Drawing of a mother and child saying goodbye.

Drawing of a border patrol officer

Drawing of a person in detention.

How we're responding to the needs of migrant children

Doctors Without Borders teams working throughout the Central American migration route witness the physical and psychological impact of migration on children, particularly on those under five years old, who make up a large portion of consultations. In 2022, our teams provided more than 108,510 medical and 10,183 mental health consultations to migrants and asylum seekers, including thousands of minors. Between January and April 2023 alone, Doctors Without Borders in Mexico treated 2,378 migrant children under the age of five.

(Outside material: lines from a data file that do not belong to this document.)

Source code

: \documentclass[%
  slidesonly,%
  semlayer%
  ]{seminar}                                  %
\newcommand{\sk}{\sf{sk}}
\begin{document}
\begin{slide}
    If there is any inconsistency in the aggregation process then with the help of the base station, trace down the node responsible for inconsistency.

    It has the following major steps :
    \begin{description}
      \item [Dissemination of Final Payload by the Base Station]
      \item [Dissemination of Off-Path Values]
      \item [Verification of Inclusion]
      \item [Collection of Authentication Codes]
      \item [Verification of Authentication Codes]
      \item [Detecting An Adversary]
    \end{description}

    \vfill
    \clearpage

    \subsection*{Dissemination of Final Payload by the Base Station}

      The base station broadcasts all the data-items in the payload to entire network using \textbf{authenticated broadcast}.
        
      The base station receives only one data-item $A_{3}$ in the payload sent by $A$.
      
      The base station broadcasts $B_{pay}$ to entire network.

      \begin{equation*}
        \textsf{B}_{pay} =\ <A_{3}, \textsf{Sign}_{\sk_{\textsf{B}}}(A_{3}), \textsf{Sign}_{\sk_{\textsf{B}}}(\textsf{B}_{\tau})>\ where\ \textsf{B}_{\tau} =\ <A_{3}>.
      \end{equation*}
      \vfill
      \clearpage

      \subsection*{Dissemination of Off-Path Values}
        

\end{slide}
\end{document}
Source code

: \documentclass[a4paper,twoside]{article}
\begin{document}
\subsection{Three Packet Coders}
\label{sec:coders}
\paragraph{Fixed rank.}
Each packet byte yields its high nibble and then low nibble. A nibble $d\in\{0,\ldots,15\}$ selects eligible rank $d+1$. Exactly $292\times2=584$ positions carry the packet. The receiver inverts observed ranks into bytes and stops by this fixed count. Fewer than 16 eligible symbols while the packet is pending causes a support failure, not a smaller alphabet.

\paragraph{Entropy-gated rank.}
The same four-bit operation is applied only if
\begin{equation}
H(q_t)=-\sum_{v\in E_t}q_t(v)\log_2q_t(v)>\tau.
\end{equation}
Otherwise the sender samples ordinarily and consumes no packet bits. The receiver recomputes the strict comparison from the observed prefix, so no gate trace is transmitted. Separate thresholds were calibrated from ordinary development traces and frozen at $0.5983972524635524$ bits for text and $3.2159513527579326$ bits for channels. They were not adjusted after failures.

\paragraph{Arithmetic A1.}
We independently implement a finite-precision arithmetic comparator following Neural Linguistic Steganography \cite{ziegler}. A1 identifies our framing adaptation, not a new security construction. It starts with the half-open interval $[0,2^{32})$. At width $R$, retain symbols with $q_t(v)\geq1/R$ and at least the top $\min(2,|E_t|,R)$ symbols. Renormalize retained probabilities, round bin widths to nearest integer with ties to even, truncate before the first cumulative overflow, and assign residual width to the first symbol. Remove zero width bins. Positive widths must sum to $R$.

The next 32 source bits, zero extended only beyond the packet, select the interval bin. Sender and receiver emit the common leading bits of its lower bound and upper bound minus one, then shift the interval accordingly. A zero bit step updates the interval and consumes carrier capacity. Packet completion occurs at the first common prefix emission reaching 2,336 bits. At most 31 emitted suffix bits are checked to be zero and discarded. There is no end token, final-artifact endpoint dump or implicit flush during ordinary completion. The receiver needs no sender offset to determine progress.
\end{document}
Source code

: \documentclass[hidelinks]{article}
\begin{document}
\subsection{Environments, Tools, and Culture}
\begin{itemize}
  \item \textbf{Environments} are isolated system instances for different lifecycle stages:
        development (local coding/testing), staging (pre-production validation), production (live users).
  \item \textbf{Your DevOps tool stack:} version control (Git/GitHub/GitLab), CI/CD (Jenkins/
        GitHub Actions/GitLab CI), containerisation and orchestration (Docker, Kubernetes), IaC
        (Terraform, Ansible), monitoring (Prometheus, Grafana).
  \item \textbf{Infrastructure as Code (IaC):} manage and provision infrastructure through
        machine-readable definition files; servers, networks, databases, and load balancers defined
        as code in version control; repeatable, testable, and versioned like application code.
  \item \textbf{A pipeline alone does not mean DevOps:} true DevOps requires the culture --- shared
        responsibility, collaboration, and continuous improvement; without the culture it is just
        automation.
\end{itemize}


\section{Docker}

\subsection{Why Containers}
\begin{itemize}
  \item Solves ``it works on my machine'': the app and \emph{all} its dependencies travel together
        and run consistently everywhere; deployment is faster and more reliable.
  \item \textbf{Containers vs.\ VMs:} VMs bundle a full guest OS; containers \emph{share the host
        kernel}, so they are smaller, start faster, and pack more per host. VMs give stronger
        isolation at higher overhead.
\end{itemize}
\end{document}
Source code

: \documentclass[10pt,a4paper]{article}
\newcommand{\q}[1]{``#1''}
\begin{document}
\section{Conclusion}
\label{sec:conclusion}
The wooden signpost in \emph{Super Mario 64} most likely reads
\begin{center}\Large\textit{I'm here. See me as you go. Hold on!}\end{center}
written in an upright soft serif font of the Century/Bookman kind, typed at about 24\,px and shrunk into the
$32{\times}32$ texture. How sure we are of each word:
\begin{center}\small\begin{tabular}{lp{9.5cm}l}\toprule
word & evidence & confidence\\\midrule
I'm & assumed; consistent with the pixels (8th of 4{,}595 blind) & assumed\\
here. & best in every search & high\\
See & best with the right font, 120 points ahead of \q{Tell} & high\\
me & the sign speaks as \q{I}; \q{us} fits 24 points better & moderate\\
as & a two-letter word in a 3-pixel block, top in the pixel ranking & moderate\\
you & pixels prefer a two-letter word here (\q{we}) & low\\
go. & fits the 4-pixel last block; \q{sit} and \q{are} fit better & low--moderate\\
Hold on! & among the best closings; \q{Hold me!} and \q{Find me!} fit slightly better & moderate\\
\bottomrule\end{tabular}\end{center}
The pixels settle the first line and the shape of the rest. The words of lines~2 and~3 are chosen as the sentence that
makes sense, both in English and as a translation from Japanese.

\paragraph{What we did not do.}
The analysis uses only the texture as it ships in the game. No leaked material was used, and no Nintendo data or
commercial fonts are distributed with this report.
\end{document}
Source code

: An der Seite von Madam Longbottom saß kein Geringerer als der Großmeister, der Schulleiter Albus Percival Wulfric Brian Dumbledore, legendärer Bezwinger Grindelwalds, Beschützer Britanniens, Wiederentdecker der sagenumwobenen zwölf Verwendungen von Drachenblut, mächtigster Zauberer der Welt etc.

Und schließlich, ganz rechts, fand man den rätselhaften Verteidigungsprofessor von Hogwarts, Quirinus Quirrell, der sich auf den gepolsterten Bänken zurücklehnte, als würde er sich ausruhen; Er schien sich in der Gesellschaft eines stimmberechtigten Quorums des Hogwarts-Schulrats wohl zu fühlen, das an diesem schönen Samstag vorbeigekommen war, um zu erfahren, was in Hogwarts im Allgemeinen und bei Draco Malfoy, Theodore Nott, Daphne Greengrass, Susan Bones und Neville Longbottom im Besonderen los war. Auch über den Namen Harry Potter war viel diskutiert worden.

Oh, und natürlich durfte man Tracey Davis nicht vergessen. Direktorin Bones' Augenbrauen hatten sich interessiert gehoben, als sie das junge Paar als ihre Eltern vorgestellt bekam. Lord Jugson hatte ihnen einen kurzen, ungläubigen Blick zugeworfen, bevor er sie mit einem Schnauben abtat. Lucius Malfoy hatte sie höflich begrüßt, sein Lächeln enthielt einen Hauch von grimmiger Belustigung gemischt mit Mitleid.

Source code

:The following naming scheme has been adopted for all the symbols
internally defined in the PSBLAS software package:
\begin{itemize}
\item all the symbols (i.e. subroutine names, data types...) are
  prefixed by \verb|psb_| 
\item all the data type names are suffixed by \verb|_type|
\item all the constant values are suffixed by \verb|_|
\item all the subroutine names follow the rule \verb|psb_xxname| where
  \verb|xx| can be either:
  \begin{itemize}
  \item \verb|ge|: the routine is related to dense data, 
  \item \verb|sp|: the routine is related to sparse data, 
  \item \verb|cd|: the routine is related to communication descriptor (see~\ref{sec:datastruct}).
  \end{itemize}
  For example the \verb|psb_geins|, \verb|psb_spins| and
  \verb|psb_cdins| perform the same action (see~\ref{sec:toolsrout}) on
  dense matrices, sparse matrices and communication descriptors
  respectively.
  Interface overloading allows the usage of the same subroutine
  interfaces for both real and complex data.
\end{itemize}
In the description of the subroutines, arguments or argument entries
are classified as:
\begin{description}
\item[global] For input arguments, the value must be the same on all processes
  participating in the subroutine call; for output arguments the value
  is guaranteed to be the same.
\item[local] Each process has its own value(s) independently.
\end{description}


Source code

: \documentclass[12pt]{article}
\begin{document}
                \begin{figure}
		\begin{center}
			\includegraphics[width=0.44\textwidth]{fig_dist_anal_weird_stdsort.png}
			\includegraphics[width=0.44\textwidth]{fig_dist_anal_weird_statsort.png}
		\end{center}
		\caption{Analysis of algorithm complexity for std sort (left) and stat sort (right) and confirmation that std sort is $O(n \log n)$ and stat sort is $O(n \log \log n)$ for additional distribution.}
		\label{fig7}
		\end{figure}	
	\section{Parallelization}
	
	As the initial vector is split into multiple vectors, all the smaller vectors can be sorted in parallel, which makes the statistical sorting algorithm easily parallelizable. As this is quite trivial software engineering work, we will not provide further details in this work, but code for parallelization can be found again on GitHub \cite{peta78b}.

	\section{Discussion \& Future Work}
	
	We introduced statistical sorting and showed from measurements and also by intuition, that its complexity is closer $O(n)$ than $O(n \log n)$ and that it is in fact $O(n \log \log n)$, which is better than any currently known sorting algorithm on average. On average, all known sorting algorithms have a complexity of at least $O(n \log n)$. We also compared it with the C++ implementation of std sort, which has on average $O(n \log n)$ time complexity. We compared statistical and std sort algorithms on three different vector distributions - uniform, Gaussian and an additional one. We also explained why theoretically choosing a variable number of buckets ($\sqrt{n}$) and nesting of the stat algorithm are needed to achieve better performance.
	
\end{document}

Our teams treat health problems like respiratory infections, acute diarrhea, skin conditions, and other gastrointestinal diseases, which are the most frequent diagnoses for children under five. We also see the effects of psychological trauma. Children, like adults, may experience post-traumatic stress disorder (PTSD), anxiety, grief, and depression resulting from their experiences along the migration route and in the countries they have fled—often with deeper, longer-lasting impact due to their young age. 

"Did you know that when baby birds are born and are tiny, their parents hide them under their wings so that the rain doesn't fall on them? They protect them, just like our moms protect us from everything bad."

"Saben que los pájaros, por, cuando nacen los pajaritos chiquitos, ellos los esconden abajo de sus alas para que, para que no les caiga el agua cuando llueve, ellos los protegen. Así como nuestras mamás nos protegen a nosotros de todo lo malo."
Drawing of a mother holding her child as they flee through the Americas.

During mental health activities and consultations carried out by our teams, these children report feeling sadness, nostalgia for their old lives, fear, worry, and constant stress due to both the traumas survived along the migration route and the deplorable conditions they’re forced to live in—whether in overcrowded shelters, makeshift camps, or the street.

The animations featured in the "Little Birds" documentary are based on the children’s drawings and center the voices of those who suffer the impacts of harmful US and Mexico immigration policies. The workshop is an example of how Doctors Without Borders tailors our psychosocial activities to the critical needs of children—for whom even the simple act of holding a crayon may allow them to access feelings they cannot express in words.